» TASK STATEMENT
Starting at the first line of the records below, reproduce every line up to and including the line with "- 界面交互层：界面展示/用户交互；pages|widgets", but leave out all pictures.

» STUDY MATERIAL

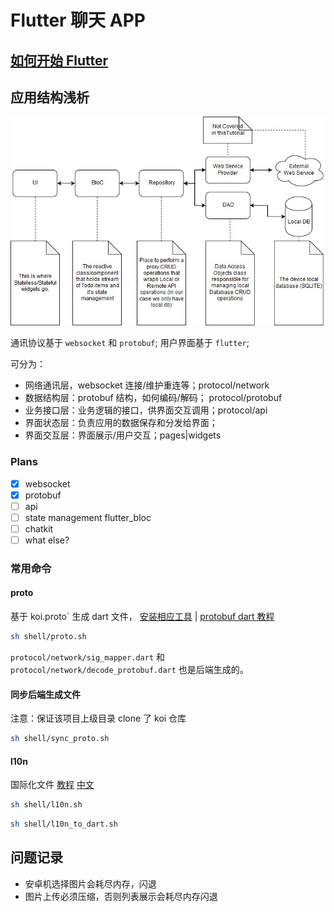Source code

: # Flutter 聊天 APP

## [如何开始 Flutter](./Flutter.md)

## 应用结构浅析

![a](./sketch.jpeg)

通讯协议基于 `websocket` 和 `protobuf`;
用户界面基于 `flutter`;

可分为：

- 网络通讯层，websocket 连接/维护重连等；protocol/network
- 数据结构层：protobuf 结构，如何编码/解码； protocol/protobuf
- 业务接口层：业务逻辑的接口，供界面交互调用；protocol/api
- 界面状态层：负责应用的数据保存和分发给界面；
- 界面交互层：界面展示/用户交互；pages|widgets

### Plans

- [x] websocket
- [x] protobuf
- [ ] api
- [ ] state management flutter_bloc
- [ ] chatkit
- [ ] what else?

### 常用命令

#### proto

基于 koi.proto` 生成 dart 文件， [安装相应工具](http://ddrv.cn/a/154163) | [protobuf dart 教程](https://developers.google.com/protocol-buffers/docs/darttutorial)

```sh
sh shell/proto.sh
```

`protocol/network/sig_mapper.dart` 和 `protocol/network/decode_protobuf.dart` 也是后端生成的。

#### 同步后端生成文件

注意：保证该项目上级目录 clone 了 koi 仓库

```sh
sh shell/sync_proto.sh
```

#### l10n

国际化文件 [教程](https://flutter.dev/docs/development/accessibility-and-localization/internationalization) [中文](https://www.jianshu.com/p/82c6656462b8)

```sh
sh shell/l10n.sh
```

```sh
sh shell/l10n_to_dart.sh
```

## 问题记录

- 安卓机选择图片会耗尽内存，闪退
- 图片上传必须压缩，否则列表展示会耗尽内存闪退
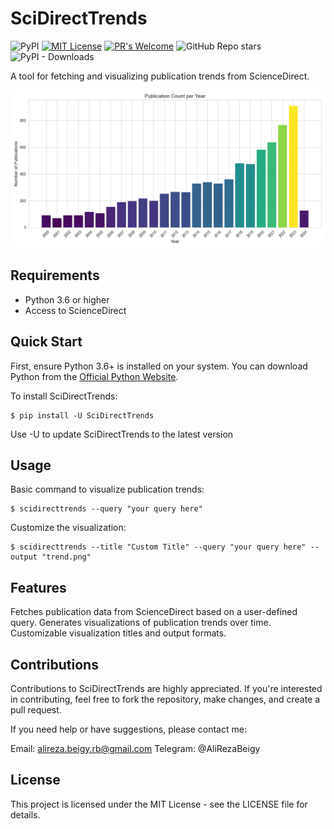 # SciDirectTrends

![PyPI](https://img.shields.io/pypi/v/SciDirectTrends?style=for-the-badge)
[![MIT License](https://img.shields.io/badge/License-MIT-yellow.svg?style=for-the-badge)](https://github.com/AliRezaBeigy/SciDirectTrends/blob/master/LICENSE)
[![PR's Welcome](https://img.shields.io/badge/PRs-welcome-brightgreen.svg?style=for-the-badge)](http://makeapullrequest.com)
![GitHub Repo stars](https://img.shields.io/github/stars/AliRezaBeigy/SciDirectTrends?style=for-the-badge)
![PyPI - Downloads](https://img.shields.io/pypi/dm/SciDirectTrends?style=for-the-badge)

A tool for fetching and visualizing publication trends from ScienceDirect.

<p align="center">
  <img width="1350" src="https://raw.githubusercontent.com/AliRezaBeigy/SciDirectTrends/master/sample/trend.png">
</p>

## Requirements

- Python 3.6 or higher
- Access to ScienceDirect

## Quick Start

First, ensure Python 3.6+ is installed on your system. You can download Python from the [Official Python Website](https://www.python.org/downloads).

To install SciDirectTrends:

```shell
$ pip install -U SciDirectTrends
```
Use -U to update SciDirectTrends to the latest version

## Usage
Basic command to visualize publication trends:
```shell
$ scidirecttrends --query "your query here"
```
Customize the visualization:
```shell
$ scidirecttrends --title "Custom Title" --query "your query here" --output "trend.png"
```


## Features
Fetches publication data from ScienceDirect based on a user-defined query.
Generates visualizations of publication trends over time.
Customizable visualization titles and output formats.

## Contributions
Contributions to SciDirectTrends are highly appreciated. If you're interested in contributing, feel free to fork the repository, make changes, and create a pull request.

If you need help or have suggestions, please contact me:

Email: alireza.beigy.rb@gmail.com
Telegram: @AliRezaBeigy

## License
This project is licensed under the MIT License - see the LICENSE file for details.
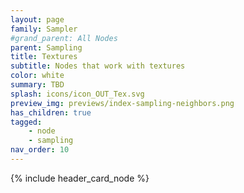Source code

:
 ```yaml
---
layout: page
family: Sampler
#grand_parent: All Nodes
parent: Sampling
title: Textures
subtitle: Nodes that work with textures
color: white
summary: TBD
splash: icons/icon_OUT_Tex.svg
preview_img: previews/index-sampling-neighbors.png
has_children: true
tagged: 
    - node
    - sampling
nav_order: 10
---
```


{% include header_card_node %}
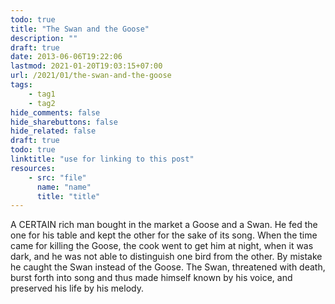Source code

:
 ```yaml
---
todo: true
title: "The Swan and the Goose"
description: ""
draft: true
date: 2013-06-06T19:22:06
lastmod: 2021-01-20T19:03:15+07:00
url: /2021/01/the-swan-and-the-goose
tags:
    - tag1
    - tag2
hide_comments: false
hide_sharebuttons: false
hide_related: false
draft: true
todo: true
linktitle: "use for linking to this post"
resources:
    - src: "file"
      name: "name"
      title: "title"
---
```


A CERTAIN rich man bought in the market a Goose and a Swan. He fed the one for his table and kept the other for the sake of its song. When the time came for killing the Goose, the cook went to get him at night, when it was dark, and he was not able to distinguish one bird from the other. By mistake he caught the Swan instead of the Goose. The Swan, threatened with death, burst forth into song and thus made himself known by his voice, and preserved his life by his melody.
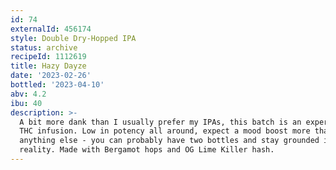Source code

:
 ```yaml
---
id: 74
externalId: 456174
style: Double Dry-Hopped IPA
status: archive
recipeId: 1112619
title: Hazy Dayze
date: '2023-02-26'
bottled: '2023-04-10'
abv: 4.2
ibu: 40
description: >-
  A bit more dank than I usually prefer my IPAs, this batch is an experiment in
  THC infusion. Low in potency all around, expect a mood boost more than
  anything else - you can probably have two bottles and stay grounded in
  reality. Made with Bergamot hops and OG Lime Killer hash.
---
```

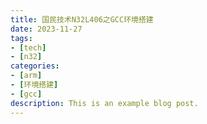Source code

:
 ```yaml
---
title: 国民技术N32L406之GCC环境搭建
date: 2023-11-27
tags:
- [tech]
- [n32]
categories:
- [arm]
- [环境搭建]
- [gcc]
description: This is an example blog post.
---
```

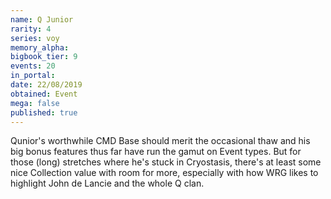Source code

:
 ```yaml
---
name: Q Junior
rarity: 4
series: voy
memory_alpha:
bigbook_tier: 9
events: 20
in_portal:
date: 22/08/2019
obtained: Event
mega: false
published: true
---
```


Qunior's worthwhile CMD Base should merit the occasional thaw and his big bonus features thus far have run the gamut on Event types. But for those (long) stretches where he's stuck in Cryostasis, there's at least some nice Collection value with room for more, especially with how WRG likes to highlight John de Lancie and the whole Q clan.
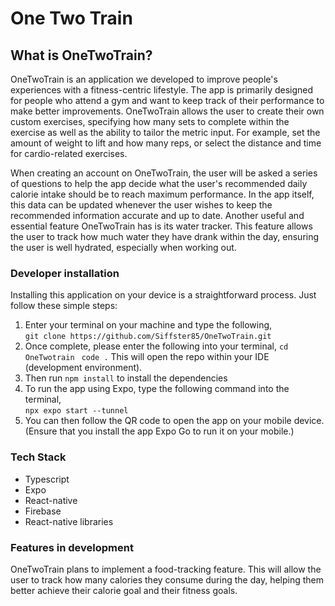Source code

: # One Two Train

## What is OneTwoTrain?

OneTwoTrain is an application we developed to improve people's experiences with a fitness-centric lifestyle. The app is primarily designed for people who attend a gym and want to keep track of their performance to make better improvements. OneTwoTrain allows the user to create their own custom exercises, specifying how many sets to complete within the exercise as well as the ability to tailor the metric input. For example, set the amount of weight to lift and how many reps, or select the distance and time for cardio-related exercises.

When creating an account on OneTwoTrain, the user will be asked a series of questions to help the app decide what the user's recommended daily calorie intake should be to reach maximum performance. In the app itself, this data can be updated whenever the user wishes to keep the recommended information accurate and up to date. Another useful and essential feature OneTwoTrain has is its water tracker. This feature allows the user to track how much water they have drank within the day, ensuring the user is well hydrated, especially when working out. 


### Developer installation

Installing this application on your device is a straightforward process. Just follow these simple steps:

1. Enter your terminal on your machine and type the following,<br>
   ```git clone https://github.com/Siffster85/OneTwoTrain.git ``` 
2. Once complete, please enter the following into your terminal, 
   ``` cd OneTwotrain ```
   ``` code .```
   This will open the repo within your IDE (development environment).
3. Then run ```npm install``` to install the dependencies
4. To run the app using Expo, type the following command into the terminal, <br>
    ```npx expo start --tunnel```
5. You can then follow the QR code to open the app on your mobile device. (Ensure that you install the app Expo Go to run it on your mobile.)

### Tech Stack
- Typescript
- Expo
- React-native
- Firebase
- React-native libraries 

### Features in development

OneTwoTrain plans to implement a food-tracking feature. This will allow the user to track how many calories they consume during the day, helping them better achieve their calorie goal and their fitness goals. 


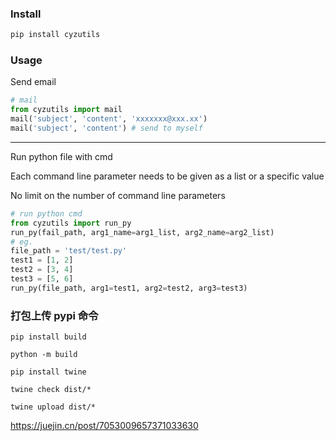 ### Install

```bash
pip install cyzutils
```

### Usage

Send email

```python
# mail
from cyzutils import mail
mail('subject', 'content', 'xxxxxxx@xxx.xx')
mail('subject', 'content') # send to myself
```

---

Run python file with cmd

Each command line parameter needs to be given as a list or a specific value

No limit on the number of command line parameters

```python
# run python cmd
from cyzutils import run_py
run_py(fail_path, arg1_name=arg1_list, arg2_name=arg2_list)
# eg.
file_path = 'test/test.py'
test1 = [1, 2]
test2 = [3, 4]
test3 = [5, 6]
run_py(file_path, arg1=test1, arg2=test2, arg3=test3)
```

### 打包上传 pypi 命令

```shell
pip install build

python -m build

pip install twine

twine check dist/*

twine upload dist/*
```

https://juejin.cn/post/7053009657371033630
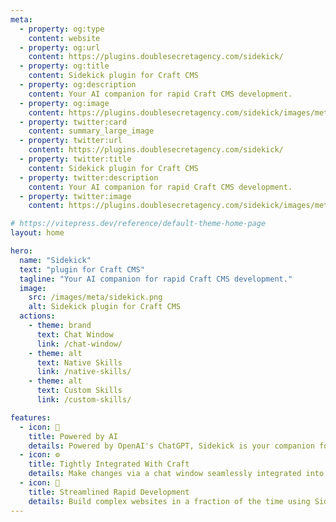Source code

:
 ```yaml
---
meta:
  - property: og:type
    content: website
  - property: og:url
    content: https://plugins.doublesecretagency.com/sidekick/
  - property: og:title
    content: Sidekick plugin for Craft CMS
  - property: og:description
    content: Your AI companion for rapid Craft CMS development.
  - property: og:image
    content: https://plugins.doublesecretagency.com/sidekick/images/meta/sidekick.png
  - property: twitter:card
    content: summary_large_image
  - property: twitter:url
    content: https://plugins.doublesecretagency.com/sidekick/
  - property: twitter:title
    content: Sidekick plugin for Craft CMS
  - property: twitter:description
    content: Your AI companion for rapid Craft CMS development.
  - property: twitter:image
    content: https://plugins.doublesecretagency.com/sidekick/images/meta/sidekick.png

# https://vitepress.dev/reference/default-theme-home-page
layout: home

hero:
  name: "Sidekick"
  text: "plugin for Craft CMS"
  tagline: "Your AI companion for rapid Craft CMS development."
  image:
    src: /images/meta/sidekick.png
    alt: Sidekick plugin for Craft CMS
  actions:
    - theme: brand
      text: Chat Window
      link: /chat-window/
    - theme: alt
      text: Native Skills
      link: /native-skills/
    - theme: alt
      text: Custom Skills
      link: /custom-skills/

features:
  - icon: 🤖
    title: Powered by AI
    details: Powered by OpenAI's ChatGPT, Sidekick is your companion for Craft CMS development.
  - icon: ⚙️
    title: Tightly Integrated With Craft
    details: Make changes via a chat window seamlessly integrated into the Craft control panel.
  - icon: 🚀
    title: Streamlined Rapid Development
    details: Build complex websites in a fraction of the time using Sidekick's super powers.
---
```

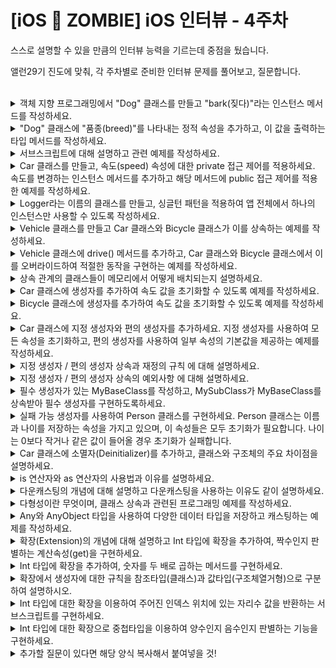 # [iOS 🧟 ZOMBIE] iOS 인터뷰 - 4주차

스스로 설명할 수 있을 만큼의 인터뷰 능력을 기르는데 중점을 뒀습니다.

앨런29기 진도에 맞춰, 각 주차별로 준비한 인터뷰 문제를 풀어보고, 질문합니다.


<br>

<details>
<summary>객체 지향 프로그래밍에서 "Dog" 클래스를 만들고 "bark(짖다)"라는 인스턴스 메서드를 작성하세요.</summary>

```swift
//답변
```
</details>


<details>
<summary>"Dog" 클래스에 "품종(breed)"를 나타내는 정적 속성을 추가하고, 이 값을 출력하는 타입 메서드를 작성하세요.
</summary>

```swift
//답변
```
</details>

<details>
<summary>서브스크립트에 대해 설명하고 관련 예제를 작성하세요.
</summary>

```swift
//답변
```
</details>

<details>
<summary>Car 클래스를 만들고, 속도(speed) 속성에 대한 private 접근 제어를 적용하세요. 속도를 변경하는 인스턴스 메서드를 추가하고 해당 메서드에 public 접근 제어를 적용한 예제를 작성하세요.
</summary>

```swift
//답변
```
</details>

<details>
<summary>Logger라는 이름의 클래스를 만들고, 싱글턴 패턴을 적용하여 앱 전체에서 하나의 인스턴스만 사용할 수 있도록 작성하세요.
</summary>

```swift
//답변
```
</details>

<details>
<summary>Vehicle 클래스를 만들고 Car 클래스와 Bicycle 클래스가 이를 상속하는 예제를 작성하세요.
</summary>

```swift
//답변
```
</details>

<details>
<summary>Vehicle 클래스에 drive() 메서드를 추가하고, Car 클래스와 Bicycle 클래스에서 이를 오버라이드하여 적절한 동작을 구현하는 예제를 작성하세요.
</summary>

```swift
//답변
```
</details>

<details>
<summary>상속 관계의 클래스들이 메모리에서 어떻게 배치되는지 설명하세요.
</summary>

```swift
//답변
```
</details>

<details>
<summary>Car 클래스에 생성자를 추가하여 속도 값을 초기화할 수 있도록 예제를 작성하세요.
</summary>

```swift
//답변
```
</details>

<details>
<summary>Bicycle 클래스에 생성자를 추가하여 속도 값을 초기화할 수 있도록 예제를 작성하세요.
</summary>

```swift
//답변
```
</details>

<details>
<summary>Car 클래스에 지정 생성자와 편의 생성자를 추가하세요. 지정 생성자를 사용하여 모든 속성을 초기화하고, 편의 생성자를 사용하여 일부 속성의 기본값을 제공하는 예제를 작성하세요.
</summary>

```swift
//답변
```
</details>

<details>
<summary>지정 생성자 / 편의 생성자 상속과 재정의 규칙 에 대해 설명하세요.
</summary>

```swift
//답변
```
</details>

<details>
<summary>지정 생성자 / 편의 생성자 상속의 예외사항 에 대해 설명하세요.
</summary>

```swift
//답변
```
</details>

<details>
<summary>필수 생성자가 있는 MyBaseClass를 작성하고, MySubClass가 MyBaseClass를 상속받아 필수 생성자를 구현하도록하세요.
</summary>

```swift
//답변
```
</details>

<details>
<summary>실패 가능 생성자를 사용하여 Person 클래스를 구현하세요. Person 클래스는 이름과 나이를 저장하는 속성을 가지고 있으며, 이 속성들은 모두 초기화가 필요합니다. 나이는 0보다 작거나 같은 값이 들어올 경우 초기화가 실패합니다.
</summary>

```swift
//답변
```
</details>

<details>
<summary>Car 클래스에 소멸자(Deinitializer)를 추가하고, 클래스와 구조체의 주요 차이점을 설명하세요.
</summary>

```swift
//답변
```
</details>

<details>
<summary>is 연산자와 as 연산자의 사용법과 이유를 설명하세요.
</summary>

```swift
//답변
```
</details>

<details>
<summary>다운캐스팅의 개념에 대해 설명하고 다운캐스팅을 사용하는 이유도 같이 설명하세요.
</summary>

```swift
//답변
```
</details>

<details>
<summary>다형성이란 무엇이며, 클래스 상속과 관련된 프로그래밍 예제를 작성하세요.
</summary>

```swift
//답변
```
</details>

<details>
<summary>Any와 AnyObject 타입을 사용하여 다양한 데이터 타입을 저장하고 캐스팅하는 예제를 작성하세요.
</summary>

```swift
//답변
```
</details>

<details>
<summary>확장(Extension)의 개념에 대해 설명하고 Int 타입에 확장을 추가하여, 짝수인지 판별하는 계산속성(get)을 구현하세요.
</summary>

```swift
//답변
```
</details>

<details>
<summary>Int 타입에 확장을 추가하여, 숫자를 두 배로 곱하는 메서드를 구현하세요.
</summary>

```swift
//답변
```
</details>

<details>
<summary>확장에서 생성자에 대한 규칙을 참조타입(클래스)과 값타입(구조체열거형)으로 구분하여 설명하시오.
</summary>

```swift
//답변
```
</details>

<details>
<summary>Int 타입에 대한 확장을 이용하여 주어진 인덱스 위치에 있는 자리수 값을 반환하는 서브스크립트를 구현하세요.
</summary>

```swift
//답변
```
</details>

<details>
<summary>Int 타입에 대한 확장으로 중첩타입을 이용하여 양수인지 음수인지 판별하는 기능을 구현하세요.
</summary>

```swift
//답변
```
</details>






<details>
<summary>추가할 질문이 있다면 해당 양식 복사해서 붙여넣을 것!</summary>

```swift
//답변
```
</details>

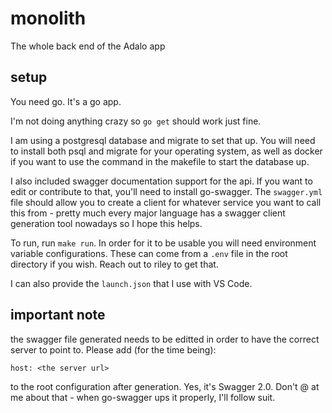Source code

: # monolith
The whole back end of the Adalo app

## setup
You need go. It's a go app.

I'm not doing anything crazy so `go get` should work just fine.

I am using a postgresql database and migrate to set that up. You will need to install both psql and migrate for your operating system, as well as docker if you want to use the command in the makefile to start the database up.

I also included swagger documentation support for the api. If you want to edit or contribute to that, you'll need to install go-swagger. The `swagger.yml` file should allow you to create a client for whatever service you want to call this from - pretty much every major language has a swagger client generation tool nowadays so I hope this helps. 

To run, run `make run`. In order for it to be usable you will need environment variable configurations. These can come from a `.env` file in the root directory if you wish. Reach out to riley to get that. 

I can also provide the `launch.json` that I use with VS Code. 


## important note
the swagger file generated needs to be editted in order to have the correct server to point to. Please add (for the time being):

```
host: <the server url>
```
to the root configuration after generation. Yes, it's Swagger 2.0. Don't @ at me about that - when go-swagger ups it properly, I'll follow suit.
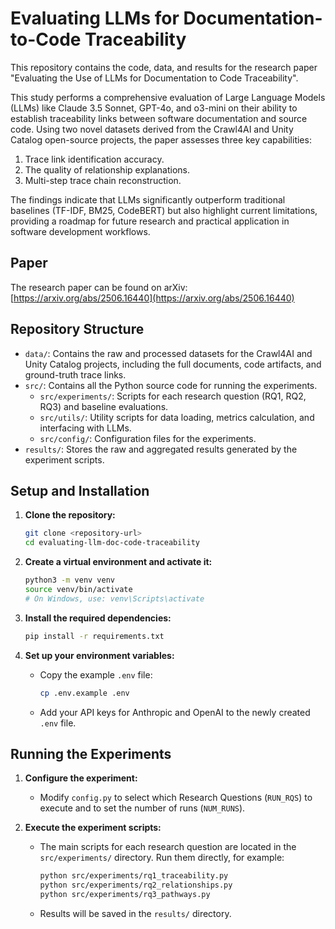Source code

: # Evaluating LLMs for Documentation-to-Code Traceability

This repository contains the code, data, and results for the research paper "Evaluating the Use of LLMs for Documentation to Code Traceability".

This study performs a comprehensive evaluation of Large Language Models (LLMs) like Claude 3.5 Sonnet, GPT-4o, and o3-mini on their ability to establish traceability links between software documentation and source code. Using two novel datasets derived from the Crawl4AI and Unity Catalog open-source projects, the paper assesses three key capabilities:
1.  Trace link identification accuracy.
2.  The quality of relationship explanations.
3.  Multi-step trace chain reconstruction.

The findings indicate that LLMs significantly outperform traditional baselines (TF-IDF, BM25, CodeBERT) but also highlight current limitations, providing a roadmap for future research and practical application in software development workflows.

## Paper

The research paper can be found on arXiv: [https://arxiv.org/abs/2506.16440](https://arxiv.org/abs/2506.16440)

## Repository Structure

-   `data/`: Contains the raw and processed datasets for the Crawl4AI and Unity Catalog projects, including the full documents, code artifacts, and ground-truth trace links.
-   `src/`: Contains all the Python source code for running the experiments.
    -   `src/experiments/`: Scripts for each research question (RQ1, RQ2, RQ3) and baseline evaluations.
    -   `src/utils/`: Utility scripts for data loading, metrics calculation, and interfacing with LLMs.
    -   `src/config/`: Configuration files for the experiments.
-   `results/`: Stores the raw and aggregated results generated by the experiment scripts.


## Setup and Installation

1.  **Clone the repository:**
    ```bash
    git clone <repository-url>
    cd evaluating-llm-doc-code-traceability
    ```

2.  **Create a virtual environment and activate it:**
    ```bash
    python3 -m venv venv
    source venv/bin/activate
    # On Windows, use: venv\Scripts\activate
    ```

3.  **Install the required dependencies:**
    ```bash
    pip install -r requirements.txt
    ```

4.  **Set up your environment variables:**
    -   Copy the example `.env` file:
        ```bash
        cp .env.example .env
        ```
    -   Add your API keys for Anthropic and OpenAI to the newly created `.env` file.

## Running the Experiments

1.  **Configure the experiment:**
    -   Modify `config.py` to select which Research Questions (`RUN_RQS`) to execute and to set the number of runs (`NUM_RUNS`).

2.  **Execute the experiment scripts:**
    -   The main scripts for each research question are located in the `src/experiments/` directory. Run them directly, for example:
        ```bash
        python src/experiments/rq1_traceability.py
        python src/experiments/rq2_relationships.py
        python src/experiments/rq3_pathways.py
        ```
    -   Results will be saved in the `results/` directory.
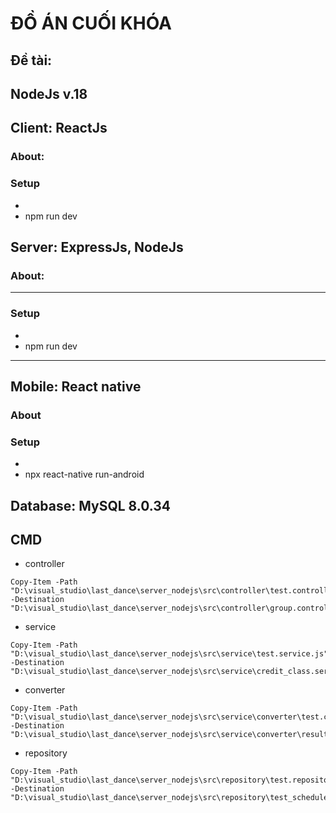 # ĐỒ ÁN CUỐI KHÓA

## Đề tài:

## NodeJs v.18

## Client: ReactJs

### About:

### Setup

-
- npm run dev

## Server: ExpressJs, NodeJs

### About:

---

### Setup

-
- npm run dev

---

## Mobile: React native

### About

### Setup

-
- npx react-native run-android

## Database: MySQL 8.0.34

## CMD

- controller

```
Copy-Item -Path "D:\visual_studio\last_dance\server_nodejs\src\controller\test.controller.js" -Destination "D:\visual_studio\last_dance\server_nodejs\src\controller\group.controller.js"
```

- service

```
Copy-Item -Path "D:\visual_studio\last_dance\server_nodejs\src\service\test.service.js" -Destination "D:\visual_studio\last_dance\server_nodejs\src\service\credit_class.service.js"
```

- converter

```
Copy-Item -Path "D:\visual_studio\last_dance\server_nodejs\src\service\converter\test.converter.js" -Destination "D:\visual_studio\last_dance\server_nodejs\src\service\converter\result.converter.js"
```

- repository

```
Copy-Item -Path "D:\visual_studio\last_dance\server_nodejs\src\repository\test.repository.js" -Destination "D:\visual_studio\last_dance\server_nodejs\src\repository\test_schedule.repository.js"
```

» ANSWER
Source code

: # Flutter 聊天 APP

## [如何开始 Flutter](./Flutter.md)

## 应用结构浅析

![a](./sketch.jpeg)

通讯协议基于 `websocket` 和 `protobuf`;
用户界面基于 `flutter`;

可分为：

- 网络通讯层，websocket 连接/维护重连等；protocol/network
- 数据结构层：protobuf 结构，如何编码/解码； protocol/protobuf
- 业务接口层：业务逻辑的接口，供界面交互调用；protocol/api
- 界面状态层：负责应用的数据保存和分发给界面；
- 界面交互层：界面展示/用户交互；pages|widgets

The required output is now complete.